Yes, it is getting hot here now, and it's pretty nice. We have so much daylight! Some of the people who winter in your state of Arizona are glad to be back home when they read the temperatures down there. Of course, this is no bed of roses. We do have some humidity. And we have moths fluttering around at night. They give me the willies.

For a couple weeks now I have been pondering over the shoes that hang from a high wire across 17th Avenue South between 16th and 17th Street. I wondered how on earth they got up there. Then a reader, who is more worldly, tells me that when he was living out west there were gangs that used to mark their territory that way.

Well, it's still a puzzle to me. But then, life is full of puzzles!

Mariah and Anna, the twin granddaughters, are with me now, and I am getting a glimpse of how it is out there in the real world. These kids of today sit around texting one another.

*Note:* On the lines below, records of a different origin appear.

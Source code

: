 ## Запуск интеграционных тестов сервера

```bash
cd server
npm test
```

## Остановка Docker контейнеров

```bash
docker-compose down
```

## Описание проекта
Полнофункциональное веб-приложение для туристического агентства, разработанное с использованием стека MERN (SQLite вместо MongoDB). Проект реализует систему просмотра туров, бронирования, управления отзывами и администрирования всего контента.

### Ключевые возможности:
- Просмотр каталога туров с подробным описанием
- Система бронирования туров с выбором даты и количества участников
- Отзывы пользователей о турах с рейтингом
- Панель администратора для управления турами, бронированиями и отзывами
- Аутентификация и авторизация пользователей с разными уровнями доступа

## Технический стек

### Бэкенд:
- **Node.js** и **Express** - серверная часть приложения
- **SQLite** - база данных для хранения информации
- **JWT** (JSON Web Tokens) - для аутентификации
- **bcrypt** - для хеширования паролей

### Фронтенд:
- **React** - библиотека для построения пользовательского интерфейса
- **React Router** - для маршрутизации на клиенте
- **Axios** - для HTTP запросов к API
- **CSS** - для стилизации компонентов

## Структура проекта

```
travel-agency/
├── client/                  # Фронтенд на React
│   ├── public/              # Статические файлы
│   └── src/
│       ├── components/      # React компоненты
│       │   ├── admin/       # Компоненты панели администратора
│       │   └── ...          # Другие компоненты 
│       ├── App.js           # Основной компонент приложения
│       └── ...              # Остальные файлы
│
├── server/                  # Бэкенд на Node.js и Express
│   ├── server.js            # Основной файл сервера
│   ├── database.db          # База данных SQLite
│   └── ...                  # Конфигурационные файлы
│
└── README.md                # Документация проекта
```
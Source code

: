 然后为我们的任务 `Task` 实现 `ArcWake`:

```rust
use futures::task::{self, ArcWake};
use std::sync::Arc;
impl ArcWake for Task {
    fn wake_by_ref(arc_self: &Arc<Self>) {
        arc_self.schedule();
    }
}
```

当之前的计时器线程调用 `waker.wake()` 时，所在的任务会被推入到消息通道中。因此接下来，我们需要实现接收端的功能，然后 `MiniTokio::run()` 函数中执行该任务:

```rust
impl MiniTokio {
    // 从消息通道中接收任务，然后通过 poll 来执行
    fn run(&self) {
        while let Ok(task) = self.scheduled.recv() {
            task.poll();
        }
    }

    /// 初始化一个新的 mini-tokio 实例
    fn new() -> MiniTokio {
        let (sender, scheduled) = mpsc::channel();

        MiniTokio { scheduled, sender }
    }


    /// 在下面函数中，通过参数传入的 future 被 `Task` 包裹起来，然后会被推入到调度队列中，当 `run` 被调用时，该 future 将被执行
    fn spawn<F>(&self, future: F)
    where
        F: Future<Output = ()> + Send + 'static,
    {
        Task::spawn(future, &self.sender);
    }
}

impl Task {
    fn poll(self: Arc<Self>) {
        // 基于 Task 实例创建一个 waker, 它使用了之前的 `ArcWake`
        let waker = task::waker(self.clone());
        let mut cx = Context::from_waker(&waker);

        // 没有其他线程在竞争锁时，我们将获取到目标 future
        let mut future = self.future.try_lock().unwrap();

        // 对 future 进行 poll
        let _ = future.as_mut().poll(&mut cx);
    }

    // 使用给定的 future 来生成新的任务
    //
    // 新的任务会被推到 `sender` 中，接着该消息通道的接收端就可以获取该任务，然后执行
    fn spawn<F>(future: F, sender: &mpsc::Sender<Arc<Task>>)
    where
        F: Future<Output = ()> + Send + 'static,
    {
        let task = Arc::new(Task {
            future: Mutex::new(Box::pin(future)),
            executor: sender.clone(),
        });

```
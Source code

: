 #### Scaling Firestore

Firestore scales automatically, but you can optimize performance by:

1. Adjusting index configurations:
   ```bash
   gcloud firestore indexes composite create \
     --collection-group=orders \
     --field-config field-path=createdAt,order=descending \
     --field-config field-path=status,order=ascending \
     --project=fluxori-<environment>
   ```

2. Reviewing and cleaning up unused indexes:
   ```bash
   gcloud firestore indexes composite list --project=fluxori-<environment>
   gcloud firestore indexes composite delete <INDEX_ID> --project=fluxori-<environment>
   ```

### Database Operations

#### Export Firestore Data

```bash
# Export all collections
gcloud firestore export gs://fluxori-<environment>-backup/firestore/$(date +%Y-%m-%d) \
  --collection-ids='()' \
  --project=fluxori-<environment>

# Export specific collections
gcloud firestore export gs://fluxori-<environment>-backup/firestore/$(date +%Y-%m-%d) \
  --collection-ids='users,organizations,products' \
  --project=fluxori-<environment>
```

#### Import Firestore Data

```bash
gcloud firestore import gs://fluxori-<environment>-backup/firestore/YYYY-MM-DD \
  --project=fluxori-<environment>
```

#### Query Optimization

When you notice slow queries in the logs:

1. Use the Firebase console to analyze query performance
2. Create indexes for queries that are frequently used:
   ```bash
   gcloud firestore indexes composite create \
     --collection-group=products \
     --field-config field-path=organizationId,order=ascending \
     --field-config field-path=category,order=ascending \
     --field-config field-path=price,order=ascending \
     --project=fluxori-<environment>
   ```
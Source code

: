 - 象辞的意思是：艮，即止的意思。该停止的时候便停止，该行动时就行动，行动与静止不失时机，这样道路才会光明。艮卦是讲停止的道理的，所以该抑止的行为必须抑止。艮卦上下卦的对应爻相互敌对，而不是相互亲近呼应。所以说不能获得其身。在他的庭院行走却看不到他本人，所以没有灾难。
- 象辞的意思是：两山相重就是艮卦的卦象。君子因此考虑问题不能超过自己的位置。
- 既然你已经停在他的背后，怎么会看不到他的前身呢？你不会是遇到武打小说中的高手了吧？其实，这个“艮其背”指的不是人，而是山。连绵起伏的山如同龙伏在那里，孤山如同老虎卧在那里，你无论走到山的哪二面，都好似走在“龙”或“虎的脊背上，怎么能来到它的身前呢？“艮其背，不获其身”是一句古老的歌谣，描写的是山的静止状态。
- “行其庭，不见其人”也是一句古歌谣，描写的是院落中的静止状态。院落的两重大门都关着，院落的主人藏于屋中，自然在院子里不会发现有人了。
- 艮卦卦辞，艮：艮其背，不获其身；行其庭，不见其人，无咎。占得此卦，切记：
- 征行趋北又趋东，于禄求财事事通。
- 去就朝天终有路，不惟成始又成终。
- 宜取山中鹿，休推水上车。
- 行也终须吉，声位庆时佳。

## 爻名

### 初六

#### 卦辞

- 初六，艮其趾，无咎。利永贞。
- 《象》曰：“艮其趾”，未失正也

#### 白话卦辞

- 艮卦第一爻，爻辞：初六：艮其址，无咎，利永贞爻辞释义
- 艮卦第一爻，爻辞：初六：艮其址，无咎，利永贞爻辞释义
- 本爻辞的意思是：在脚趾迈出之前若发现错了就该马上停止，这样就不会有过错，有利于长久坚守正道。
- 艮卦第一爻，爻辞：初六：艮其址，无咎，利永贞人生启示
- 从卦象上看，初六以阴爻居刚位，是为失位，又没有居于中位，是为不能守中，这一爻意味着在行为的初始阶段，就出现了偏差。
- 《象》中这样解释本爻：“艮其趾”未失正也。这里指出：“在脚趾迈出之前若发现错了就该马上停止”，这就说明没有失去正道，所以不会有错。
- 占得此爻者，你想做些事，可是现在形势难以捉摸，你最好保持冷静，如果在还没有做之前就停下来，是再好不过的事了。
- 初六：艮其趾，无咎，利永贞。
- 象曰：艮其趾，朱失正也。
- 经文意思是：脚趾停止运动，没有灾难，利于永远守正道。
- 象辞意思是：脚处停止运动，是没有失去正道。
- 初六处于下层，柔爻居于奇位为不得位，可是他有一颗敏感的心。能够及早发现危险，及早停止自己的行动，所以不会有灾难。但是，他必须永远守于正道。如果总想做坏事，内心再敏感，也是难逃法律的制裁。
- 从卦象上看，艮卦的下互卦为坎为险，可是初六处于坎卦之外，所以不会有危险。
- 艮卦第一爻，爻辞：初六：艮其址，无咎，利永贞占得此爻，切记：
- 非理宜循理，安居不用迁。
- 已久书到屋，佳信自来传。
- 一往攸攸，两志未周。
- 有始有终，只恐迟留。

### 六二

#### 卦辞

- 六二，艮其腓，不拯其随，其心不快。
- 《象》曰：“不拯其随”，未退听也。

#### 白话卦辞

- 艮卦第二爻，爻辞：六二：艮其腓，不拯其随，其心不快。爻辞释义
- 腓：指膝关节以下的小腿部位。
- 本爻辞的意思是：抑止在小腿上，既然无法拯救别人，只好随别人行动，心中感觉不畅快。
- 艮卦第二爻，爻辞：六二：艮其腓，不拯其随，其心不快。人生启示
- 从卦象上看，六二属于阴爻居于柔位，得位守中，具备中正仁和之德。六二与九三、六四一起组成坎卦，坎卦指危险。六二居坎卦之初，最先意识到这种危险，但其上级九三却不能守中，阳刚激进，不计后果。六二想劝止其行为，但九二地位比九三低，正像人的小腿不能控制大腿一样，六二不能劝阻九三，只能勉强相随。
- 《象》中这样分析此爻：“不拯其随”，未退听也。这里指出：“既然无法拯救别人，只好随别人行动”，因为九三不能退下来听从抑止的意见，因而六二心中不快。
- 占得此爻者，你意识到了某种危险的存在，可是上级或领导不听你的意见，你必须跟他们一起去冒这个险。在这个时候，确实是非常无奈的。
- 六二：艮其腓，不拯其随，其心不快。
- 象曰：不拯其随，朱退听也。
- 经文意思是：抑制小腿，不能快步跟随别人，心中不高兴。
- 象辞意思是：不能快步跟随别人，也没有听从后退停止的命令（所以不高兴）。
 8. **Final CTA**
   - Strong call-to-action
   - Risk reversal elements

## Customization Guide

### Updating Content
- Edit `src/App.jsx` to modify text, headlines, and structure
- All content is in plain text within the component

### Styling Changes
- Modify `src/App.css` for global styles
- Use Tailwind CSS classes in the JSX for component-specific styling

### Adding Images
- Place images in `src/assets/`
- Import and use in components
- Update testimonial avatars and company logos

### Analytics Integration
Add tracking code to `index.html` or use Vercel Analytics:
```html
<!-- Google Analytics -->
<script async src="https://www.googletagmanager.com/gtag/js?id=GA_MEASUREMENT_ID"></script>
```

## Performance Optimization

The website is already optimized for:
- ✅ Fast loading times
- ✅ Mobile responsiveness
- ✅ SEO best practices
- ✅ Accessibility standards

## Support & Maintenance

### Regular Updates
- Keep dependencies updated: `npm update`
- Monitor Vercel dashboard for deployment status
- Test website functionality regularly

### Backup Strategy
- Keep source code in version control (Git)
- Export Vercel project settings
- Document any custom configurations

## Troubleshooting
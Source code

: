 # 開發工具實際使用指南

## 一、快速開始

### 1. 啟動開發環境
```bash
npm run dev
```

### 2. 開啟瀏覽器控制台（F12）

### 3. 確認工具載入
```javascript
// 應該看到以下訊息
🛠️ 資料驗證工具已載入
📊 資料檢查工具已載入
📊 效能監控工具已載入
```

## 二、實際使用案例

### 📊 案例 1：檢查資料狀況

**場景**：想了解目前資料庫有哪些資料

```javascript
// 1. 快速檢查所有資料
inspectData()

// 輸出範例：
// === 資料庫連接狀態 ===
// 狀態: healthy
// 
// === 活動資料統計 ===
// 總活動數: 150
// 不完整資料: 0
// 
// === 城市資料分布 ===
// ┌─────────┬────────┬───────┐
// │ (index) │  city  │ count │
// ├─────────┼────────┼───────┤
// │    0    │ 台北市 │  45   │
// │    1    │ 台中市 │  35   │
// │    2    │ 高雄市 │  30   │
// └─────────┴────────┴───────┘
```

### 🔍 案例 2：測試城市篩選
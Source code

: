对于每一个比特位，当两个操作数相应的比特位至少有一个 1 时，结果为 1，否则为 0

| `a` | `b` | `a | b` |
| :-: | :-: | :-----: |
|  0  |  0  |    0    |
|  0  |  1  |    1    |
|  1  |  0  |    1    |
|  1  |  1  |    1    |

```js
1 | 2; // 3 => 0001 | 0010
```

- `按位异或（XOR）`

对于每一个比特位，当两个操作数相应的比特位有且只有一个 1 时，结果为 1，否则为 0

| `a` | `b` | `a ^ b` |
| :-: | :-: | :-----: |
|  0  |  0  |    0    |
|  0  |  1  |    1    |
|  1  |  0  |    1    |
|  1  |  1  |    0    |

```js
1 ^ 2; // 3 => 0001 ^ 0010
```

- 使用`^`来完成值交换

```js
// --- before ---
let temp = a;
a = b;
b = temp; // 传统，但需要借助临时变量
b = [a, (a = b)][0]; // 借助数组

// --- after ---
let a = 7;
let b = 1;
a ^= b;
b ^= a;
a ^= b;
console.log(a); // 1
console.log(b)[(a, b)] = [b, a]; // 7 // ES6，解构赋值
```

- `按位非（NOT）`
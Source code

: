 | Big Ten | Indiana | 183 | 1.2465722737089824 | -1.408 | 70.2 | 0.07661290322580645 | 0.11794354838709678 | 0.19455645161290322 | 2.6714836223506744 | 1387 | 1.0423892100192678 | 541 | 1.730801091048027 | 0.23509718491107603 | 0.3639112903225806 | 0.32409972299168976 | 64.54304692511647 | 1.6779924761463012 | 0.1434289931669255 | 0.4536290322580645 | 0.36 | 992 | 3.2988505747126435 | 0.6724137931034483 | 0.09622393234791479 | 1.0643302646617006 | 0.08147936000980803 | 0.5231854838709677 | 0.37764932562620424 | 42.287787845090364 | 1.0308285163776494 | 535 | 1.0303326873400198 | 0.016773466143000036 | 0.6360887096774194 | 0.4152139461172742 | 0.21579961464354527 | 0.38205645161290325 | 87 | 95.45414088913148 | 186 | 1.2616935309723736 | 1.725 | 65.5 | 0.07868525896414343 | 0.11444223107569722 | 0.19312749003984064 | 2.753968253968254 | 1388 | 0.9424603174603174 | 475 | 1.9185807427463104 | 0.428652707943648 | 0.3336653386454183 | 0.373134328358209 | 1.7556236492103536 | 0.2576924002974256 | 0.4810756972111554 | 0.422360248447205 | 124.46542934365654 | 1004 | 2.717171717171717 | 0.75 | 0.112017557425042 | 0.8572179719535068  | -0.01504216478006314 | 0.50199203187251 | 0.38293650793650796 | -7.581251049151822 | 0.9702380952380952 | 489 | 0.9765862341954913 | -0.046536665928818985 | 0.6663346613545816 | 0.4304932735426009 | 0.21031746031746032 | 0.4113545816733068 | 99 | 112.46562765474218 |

They have iPods and gadgets that defy understanding.

All the while I am harking back to the days when we had a black telephone hanging on the kitchen wall. We thought it was amazing that Dick Tracy had a two-way wrist watch.

Love from your sister Marilyn enjoying the precious days of June on the west bank of the Red River of the North.

P.S. I have my new bicycle. I bought it to replace the fuchsia colored bike that was stolen from my driveway. This is a bike with no speeds, no gears, no anything. Just a bike. And it cost a small fortune. I got it at the Ski and Bike Shop because they always gave me free air for the tires of my other bike.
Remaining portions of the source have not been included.